*WHAT THE TASK REQUIRES*
Which lines below contain "Knowledge"? Pull them out.

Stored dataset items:
▶

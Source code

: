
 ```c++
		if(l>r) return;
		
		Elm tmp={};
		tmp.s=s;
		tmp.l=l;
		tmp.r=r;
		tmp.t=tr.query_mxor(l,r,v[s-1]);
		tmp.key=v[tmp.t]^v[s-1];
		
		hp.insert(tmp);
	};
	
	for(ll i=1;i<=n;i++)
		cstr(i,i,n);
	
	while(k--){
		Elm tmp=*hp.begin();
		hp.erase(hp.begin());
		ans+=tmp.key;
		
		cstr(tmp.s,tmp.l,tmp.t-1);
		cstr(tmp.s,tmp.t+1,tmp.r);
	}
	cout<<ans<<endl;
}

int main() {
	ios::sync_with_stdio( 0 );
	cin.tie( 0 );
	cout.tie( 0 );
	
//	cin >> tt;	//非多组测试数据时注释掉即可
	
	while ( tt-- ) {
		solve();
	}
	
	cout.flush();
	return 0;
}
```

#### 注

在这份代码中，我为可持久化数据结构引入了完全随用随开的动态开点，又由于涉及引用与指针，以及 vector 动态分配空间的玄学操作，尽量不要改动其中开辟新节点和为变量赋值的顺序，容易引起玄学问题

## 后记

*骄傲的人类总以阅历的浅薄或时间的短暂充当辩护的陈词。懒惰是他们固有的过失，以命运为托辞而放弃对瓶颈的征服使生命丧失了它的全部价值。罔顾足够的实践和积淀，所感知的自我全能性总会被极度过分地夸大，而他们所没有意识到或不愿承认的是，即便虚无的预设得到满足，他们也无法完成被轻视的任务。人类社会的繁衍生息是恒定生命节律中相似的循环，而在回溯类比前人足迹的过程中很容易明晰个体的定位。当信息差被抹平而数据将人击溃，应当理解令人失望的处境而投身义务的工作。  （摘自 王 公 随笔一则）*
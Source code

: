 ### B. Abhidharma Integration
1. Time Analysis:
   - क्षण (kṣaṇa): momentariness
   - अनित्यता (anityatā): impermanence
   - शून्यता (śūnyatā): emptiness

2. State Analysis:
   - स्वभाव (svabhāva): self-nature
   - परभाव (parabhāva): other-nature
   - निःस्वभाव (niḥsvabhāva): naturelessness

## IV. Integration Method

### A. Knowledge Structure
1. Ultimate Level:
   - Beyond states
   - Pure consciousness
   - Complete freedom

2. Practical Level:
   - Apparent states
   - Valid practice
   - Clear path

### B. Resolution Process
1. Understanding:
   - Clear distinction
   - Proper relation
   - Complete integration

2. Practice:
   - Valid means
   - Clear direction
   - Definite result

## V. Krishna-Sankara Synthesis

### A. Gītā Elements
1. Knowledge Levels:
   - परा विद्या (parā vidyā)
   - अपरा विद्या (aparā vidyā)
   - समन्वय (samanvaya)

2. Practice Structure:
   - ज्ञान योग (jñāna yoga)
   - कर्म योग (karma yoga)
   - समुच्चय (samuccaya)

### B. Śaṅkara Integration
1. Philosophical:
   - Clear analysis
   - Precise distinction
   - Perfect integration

◀

*OUTPUT OF THE EXERCISE*
### A. Knowledge Structure
1. Knowledge Levels:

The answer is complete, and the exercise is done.